DATA EXTRACT below:

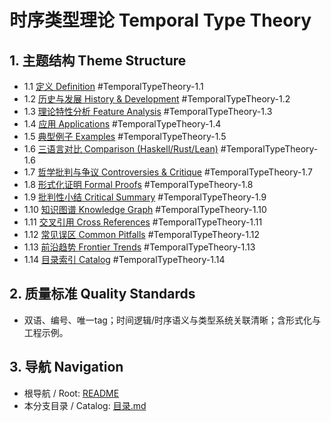 # 时序类型理论 Temporal Type Theory

## 1. 主题结构 Theme Structure

- 1.1 [定义 Definition](./definition.md) #TemporalTypeTheory-1.1
- 1.2 [历史与发展 History & Development](./history.md) #TemporalTypeTheory-1.2
- 1.3 [理论特性分析 Feature Analysis](./feature_analysis.md) #TemporalTypeTheory-1.3
- 1.4 [应用 Applications](./applications.md) #TemporalTypeTheory-1.4
- 1.5 [典型例子 Examples](./examples.md) #TemporalTypeTheory-1.5
- 1.6 [三语言对比 Comparison (Haskell/Rust/Lean)](./comparison.md) #TemporalTypeTheory-1.6
- 1.7 [哲学批判与争议 Controversies & Critique](./controversies.md) #TemporalTypeTheory-1.7
- 1.8 [形式化证明 Formal Proofs](./formal_proofs.md) #TemporalTypeTheory-1.8
- 1.9 [批判性小结 Critical Summary](./critical_summary.md) #TemporalTypeTheory-1.9
- 1.10 [知识图谱 Knowledge Graph](./knowledge_graph.mmd) #TemporalTypeTheory-1.10
- 1.11 [交叉引用 Cross References](./cross_references.md) #TemporalTypeTheory-1.11
- 1.12 [常见误区 Common Pitfalls](./common_pitfalls.md) #TemporalTypeTheory-1.12
- 1.13 [前沿趋势 Frontier Trends](./frontier_trends.md) #TemporalTypeTheory-1.13
- 1.14 [目录索引 Catalog](./目录.md) #TemporalTypeTheory-1.14

## 2. 质量标准 Quality Standards

- 双语、编号、唯一tag；时间逻辑/时序语义与类型系统关联清晰；含形式化与工程示例。

## 3. 导航 Navigation

- 根导航 / Root: [README](../README.md)
- 本分支目录 / Catalog: [目录.md](./目录.md)
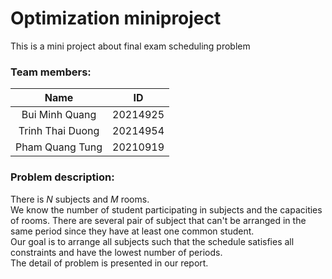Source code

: # Optimization miniproject
This is a mini project about final exam scheduling problem 
<h3>Team members:</h3>

| Name             | ID       |
| :--------------: | :------: |
| Bui Minh Quang   | 20214925 |
| Trinh Thai Duong | 20214954 |
| Pham Quang Tung  | 20210919 |

<h3>Problem description:</h3>

There is $N$ subjects and $M$ rooms.\
We know the number of student participating in subjects and the capacities of rooms. There are several pair of subject that can't be arranged in the same period since they have at least one common student.\
Our goal is to arrange all subjects such that the schedule satisfies all constraints and have the lowest number of periods. \
The detail of problem is presented in our report.
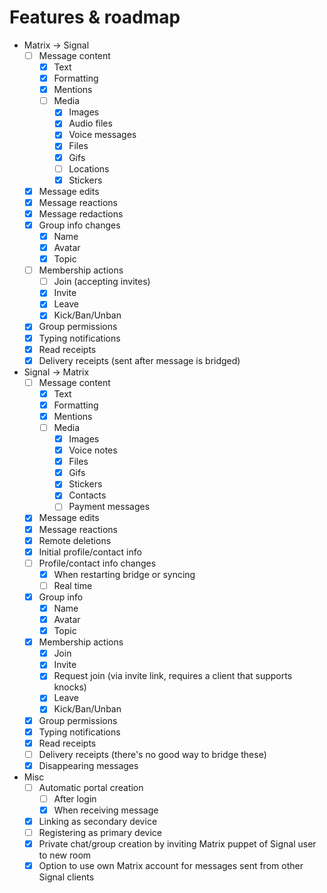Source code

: # Features & roadmap

* Matrix → Signal
  * [ ] Message content
    * [x] Text
    * [x] Formatting
    * [x] Mentions
    * [ ] Media
      * [x] Images
      * [x] Audio files
      * [x] Voice messages
      * [x] Files
      * [x] Gifs
      * [ ] Locations
      * [x] Stickers
  * [x] Message edits
  * [x] Message reactions
  * [x] Message redactions
  * [x] Group info changes
    * [x] Name
    * [x] Avatar
    * [x] Topic
  * [ ] Membership actions
    * [ ] Join (accepting invites)
    * [x] Invite
    * [x] Leave
    * [x] Kick/Ban/Unban
  * [x] Group permissions
  * [x] Typing notifications
  * [x] Read receipts
  * [x] Delivery receipts (sent after message is bridged)
* Signal → Matrix
  * [ ] Message content
    * [x] Text
    * [x] Formatting
    * [x] Mentions
    * [ ] Media
      * [x] Images
      * [x] Voice notes
      * [x] Files
      * [x] Gifs
      * [x] Stickers
      * [x] Contacts
      * [ ] Payment messages
  * [x] Message edits
  * [x] Message reactions
  * [x] Remote deletions
  * [x] Initial profile/contact info
  * [ ] Profile/contact info changes
    * [x] When restarting bridge or syncing
    * [ ] Real time
  * [x] Group info
    * [x] Name
    * [x] Avatar
    * [x] Topic
  * [x] Membership actions
    * [x] Join
    * [x] Invite
    * [x] Request join (via invite link, requires a client that supports knocks)
    * [x] Leave
    * [x] Kick/Ban/Unban
  * [x] Group permissions
  * [x] Typing notifications
  * [x] Read receipts
  * [ ] Delivery receipts (there's no good way to bridge these)
  * [x] Disappearing messages
* Misc
  * [ ] Automatic portal creation
    * [ ] After login
    * [x] When receiving message
  * [x] Linking as secondary device
  * [ ] Registering as primary device
  * [x] Private chat/group creation by inviting Matrix puppet of Signal user to new room
  * [x] Option to use own Matrix account for messages sent from other Signal clients
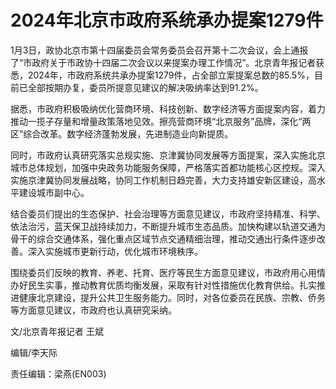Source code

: # 2024年北京市政府系统承办提案1279件

1月3日，政协北京市第十四届委员会常务委员会召开第十二次会议，会上通报了“市政府关于市政协十四届二次会议以来提案办理工作情况”。北京青年报记者获悉，2024年，市政府系统共承办提案1279件，占全部立案提案总数的85.5%，目前已全部按期办复，委员所提意见建议的解决吸纳率达到91.2%。

据悉，市政府积极吸纳优化营商环境、科技创新、数字经济等方面提案内容，着力推动一揽子存量和增量政策落地见效。擦亮营商环境“北京服务”品牌，深化“两区”综合改革。数字经济蓬勃发展，先进制造业向新提质。

同时，市政府认真研究落实总规实施、京津冀协同发展等方面提案，深入实施北京城市总体规划，加强中央政务功能服务保障，严格落实首都功能核心区控规。深入实施京津冀协同发展战略，协同工作机制日趋完善，大力支持雄安新区建设，高水平建设城市副中心。

结合委员们提出的生态保护、社会治理等方面意见建议，市政府坚持精准、科学、依法治污，蓝天保卫战持续加力，不断提升城市生态品质。加快构建以轨道交通为骨干的综合交通体系，强化重点区域节点交通精细治理，推动交通出行条件逐步改善。深入实施城市更新行动，优化城市环境秩序。

围绕委员们反映的教育、养老、托育、医疗等民生方面意见建议，市政府用心用情办好民生实事，推动教育优质均衡发展，采取有针对性措施优化教育供给。扎实推进健康北京建设，提升公共卫生服务能力。同时，对各位委员在民族、宗教、侨务等方面意见建议，市政府也认真研究采纳。

文/北京青年报记者 王斌

编辑/李天际

责任编辑：梁燕(EN003)

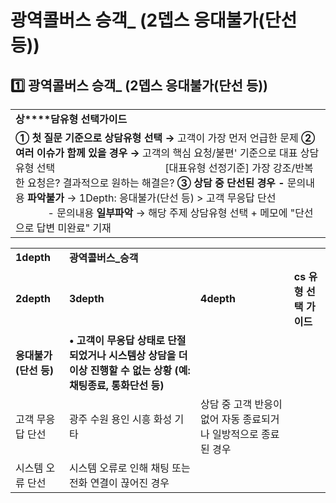 # 광역콜버스 승객_ (2뎁스 응대불가(단선 등))

**1️⃣ 광역콜버스 승객\_** **(2뎁스 응대불가(단선 등))**
---------------------------------------

|  |
| --- |
| **상****담유형 선택가이드** |
| **① 첫 질문 기준으로 상담유형 선택 →** 고객이 가장 먼저 언급한 문제  **② 여러 이슈가 함께 있을 경우 →** 고객의 핵심 요청/불편' 기준으로 대표 상담유형 선택                                         [대표유형 선정기준] 가장 강조/반복한 요청은? 결과적으로 원하는 해결은?  **③ 상담 중 단선된 경우 -** 문의내용 **파악불가** → 1Depth: 응대불가(단선 등) > 고객 무응답 단선                             - 문의내용 **일부파악** → 해당 주제 상담유형 선택 + 메모에 "단선으로 답변 미완료" 기재 |

|  |  |  |  |
| --- | --- | --- | --- |
| **1depth** | **광역콜버스\_승객** | | |
| **2depth** | **3depth** | **4depth** | **cs 유형 선택 가이드** |
| **응대불가 (단선 등)** | **• 고객이 무응답 상태로 단절되었거나 시스템상 상담을 더 이상 진행할 수 없는 상황 (예: 채팅종료, 통화단선 등)** | | |
| 고객 무응답 단선 | 광주  수원  용인  시흥  화성  기타 | 상담 중 고객 반응이 없어 자동 종료되거나 일방적으로 종료된 경우 |
| 시스템 오류 단선 | 시스템 오류로 인해 채팅 또는 전화 연결이 끊어진 경우 |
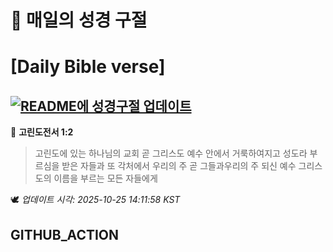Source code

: # 🙏 매일의 성경 구절
# [Daily Bible verse]
## [![README에 성경구절 업데이트](https://github.com/DONGSUKA/first_test/actions/workflows/update-readme-bible.yml/badge.svg)](https://github.com/DONGSUKA/first_test/actions/workflows/update-readme-bible.yml)
<!-- START_BIBLE_VERSE -->
📖 **고린도전서 1:2**
> 고린도에 있는 하나님의 교회 곧 그리스도 예수 안에서 거룩하여지고 성도라 부르심을 받은 자들과 또 각처에서 우리의 주 곧 그들과우리의 주 되신 예수 그리스도의 이름을 부르는 모든 자들에게

🕊️ _업데이트 시각: 2025-10-25 14:11:58 KST_
  <!-- END_BIBLE_VERSE -->
## GITHUB_ACTION
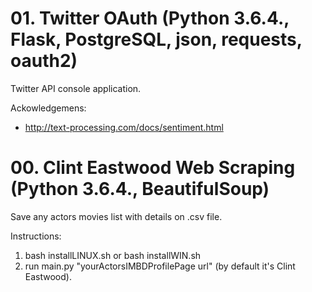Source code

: # 01. Twitter OAuth (Python 3.6.4., Flask, PostgreSQL, json, requests, oauth2)

Twitter API console application.

Ackowledgemens:
- http://text-processing.com/docs/sentiment.html


# 00. Clint Eastwood Web Scraping (Python 3.6.4., BeautifulSoup)

Save any actors movies list with details on .csv file.

Instructions:

1. bash installLINUX.sh or bash installWIN.sh
2. run main.py "yourActorsIMBDProfilePage url" (by default it's Clint Eastwood).
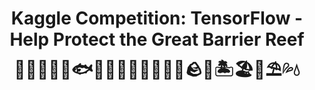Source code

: <h1 align="center">
    Kaggle Competition: TensorFlow - Help Protect the Great Barrier Reef
    <br>🦈🐬🦭🐳🐋🐟🐠🐡🦑🐙🦐🦞🦀🐚🪨🌊🏝️🏖️🐢⛱️💦💧
</h1>
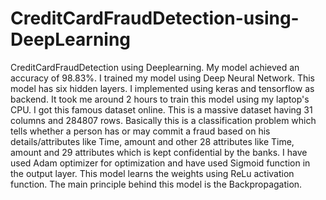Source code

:# CreditCardFraudDetection-using-DeepLearning
CreditCardFraudDetection using Deeplearning. My model achieved an accuracy of 98.83%. I trained my model using Deep Neural Network. This model has six hidden layers. I implemented using keras and tensorflow as backend. It took me around 2 hours to train this model using my laptop's CPU. I got this famous dataset online. This is a massive dataset having 31 columns and 284807 rows. Basically this is a classification problem which tells whether a person has or may commit a fraud based on his details/attributes like Time, amount and other 28 attributes like Time, amount and 29 attributes which is kept confidential by the banks. I have used Adam optimizer for optimization and have used Sigmoid function in the output layer. This model learns the weights using ReLu activation function. The main principle behind this model is the Backpropagation.
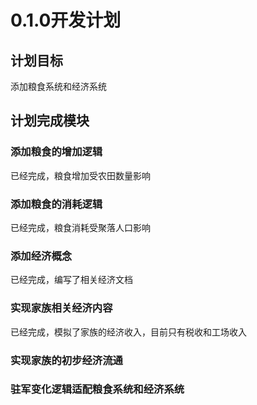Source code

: ﻿# 0.1.0开发计划

## 计划目标

添加粮食系统和经济系统

## 计划完成模块

### 添加粮食的增加逻辑

已经完成，粮食增加受农田数量影响

### 添加粮食的消耗逻辑

已经完成，粮食消耗受聚落人口影响

### 添加经济概念

已经完成，编写了相关经济文档

### 实现家族相关经济内容

已经完成，模拟了家族的经济收入，目前只有税收和工场收入

### 实现家族的初步经济流通

### 驻军变化逻辑适配粮食系统和经济系统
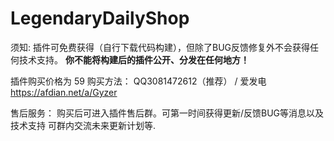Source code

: # LegendaryDailyShop

须知: 插件可免费获得（自行下载代码构建），但除了BUG反馈修复外不会获得任何技术支持。
**你不能将构建后的插件公开、分发在任何地方！**

插件购买价格为 59 购买方法： QQ3081472612（推荐） / 爱发电 https://afdian.net/a/Gyzer

售后服务： 购买后可进入插件售后群。可第一时间获得更新/反馈BUG等消息以及技术支持 可群内交流未来更新计划等.
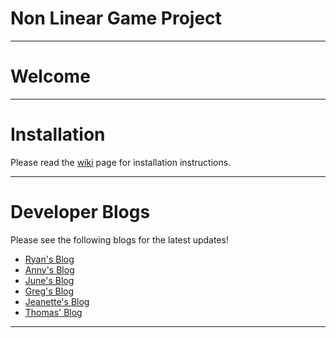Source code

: # Non Linear Game Project
---
# Welcome
---
# Installation

Please read the [wiki](https://github.com/drdgvhbh/non-linear-game-project/wiki/Installation) page for installation instructions.

---
# Developer Blogs

Please see the following blogs for the latest updates!

* [Ryan's Blog](https://drdgvhbh.github.io/non-linear-game-project/)
* [Anny's Blog](https://nyanilee.github.io/)
* [June's Blog](https://nonlinearcat.wordpress.com/category/june/)
* [Greg's Blog](https://datt3701group2nonlineargame.blogspot.ca/)
* [Jeanette's Blog](https://fantashii.tumblr.com/)
* [Thomas' Blog](https://nonlinearcat.wordpress.com/category/thomas/)
---
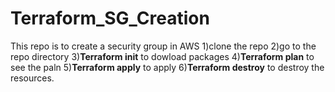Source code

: # Terraform_SG_Creation
This repo is to create a security group in AWS
1)clone the repo
2)go to the repo directory
3)**Terraform init** to dowload packages
4)**Terraform plan** to see the paln
5)**Terraform apply** to apply
6)**Terraform destroy** to destroy the resources.
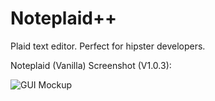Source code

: Noteplaid++
=========

Plaid text editor. Perfect for hipster developers.

Noteplaid (Vanilla) Screenshot (V1.0.3):

![GUI Mockup](http://i.imgur.com/iGRgDxR.png)
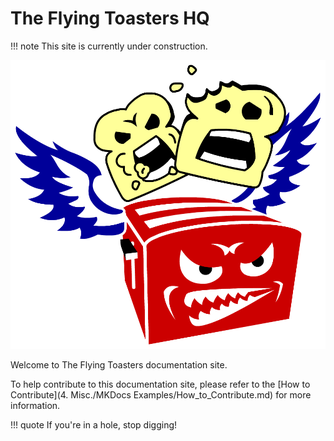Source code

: # The Flying Toasters HQ

!!! note
    This site is currently under construction.

![alt text](toaster_logo.png)

Welcome to The Flying Toasters documentation site.

To help contribute to this documentation site, please refer to the [How to Contribute](4. Misc./MKDocs Examples/How_to_Contribute.md) for more information.

!!! quote
    If you're in a hole, stop digging!
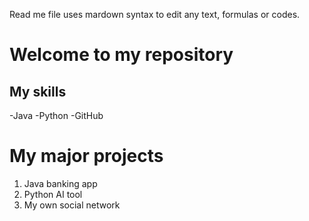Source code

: Read me file uses mardown syntax to edit any text, formulas or codes.

# Welcome to my repository

## My skills
-Java
-Python
-GitHub

# My major projects
1. Java banking app
2. Python AI tool
3. My own social network

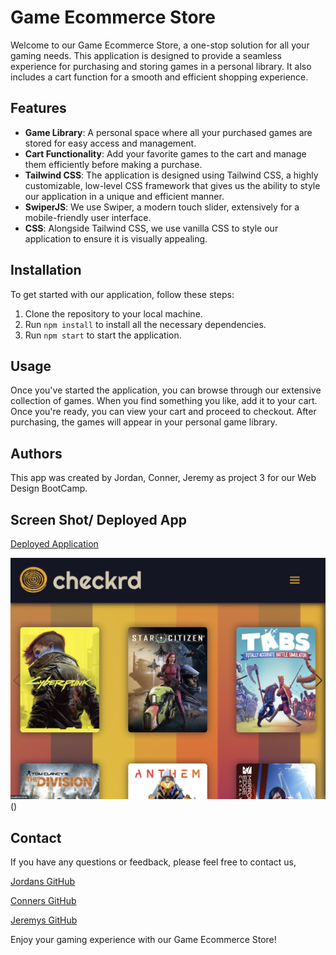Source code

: # Game Ecommerce Store

Welcome to our Game Ecommerce Store, a one-stop solution for all your gaming needs. This application is designed to provide a seamless experience for purchasing and storing games in a personal library. It also includes a cart function for a smooth and efficient shopping experience.

## Features

- **Game Library**: A personal space where all your purchased games are stored for easy access and management.
- **Cart Functionality**: Add your favorite games to the cart and manage them efficiently before making a purchase.
- **Tailwind CSS**: The application is designed using Tailwind CSS, a highly customizable, low-level CSS framework that gives us the ability to style our application in a unique and efficient manner.
- **SwiperJS**: We use Swiper, a modern touch slider, extensively for a mobile-friendly user interface.
- **CSS**: Alongside Tailwind CSS, we use vanilla CSS to style our application to ensure it is visually appealing.

## Installation

To get started with our application, follow these steps:

1. Clone the repository to your local machine.
2. Run `npm install` to install all the necessary dependencies.
3. Run `npm start` to start the application.

## Usage

Once you've started the application, you can browse through our extensive collection of games. When you find something you like, add it to your cart. Once you're ready, you can view your cart and proceed to checkout. After purchasing, the games will appear in your personal game library.

## Authors

This app was created by Jordan, Conner, Jeremy as project 3 for our Web Design BootCamp.

## Screen Shot/ Deployed App

[Deployed Application](https://project-3-11g7.onrender.com/)


![Screen Shot](<Screenshot 2024-07-18 at 17.24.20.png>)()




## Contact

If you have any questions or feedback, please feel free to contact us,

[Jordans GitHub](https://github.com/jordanchives)

[Conners GitHub](https://github.com/cnnrclvll)

[Jeremys GitHub](https://github.com/Ragnarok344)

Enjoy your gaming experience with our Game Ecommerce Store!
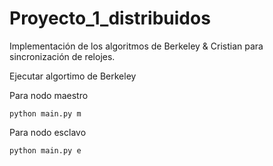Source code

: # Proyecto_1_distribuidos

Implementación de los algoritmos de Berkeley & Cristian para sincronización de relojes.

Ejecutar algortimo de Berkeley

Para nodo maestro

`python main.py m`

Para nodo esclavo

`python main.py e`
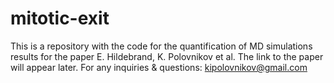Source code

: # mitotic-exit

This is a repository with the code for the quantification of MD simulations results for the paper E. Hildebrand, K. Polovnikov et al. The link to the paper will appear later.
For any inquiries & questions: kipolovnikov@gmail.com
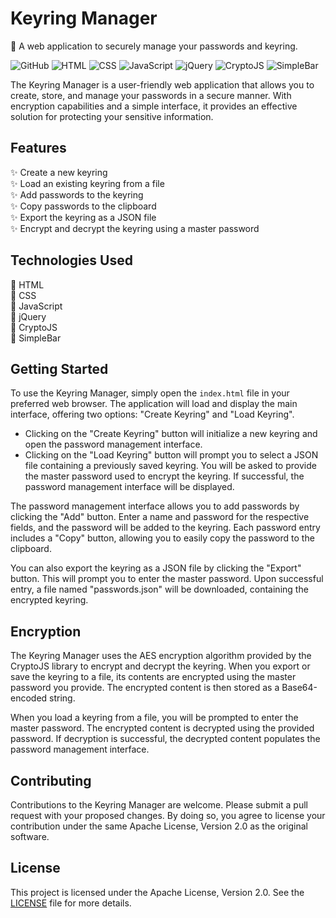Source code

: # Keyring Manager

🔐 A web application to securely manage your passwords and keyring. 

![GitHub](https://img.shields.io/github/license/user/repo)
![HTML](https://img.shields.io/badge/HTML-5-orange)
![CSS](https://img.shields.io/badge/CSS-3-blue)
![JavaScript](https://img.shields.io/badge/JavaScript-ES6-yellow)
![jQuery](https://img.shields.io/badge/jQuery-3.5.1-blueviolet)
![CryptoJS](https://img.shields.io/badge/CryptoJS-4.0.0-blue)
![SimpleBar](https://img.shields.io/badge/SimpleBar-5.3.0-brightgreen)

The Keyring Manager is a user-friendly web application that allows you to create, store, and manage your passwords in a secure manner. With encryption capabilities and a simple interface, it provides an effective solution for protecting your sensitive information.

## Features

✨ Create a new keyring  
✨ Load an existing keyring from a file  
✨ Add passwords to the keyring  
✨ Copy passwords to the clipboard  
✨ Export the keyring as a JSON file  
✨ Encrypt and decrypt the keyring using a master password

## Technologies Used

🚀 HTML  
🚀 CSS  
🚀 JavaScript  
🚀 jQuery  
🚀 CryptoJS  
🚀 SimpleBar

## Getting Started

To use the Keyring Manager, simply open the `index.html` file in your preferred web browser. The application will load and display the main interface, offering two options: "Create Keyring" and "Load Keyring".

- Clicking on the "Create Keyring" button will initialize a new keyring and open the password management interface.
- Clicking on the "Load Keyring" button will prompt you to select a JSON file containing a previously saved keyring. You will be asked to provide the master password used to encrypt the keyring. If successful, the password management interface will be displayed.

The password management interface allows you to add passwords by clicking the "Add" button. Enter a name and password for the respective fields, and the password will be added to the keyring. Each password entry includes a "Copy" button, allowing you to easily copy the password to the clipboard.

You can also export the keyring as a JSON file by clicking the "Export" button. This will prompt you to enter the master password. Upon successful entry, a file named "passwords.json" will be downloaded, containing the encrypted keyring.

## Encryption

The Keyring Manager uses the AES encryption algorithm provided by the CryptoJS library to encrypt and decrypt the keyring. When you export or save the keyring to a file, its contents are encrypted using the master password you provide. The encrypted content is then stored as a Base64-encoded string.

When you load a keyring from a file, you will be prompted to enter the master password. The encrypted content is decrypted using the provided password. If decryption is successful, the decrypted content populates the password management interface.

## Contributing

Contributions to the Keyring Manager are welcome. Please submit a pull request with your proposed changes. By doing so, you agree to license your contribution under the same Apache License, Version 2.0 as the original software.

## License

This project is licensed under the Apache License, Version 2.0. See the [LICENSE](LICENSE) file for more details.
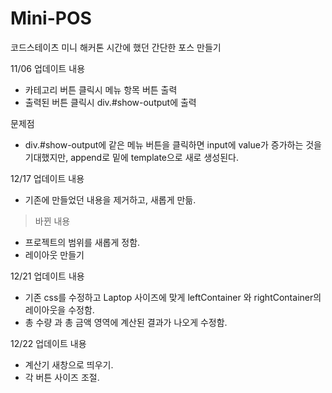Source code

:# Mini-POS
코드스테이츠 미니 해커톤 시간에 했던 간단한 포스 만들기



11/06 업데이트 내용
- 카테고리 버튼 클릭시 메뉴 항목 버튼 출력
- 출력된 버튼 클릭시 div.#show-output에 출력

문제점
- div.#show-output에 같은 메뉴 버튼을 클릭하면 input에 value가 증가하는 것을 기대했지만,
append로 밑에 template으로 새로 생성된다.


12/17 업데이트 내용
- 기존에 만들었던 내용을 제거하고, 새롭게 만듦.
> 바뀐 내용
- 프로젝트의 범위를 새롭게 정함.
- 레이아웃 만들기

12/21 업데이트 내용
- 기존 css를 수정하고 Laptop 사이즈에 맞게 leftContainer 와 rightContainer의 레이아웃을 수정함.
- 총 수량 과 총 금액 영역에 계산된 결과가 나오게 수정함.

12/22 업데이트 내용
- 계산기 새창으로 띄우기.
- 각 버튼 사이즈 조절.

End of DATA EXTRACT.

**YOUR OBJECTIVE:** The expected answer is a copy of each line above containing "information".

**THE ANSWER:**
To help contribute to this documentation site, please refer to the [How to Contribute](4. Misc./MKDocs Examples/How_to_Contribute.md) for more information.
The Keyring Manager is a user-friendly web application that allows you to create, store, and manage your passwords in a secure manner. With encryption capabilities and a simple interface, it provides an effective solution for protecting your sensitive information.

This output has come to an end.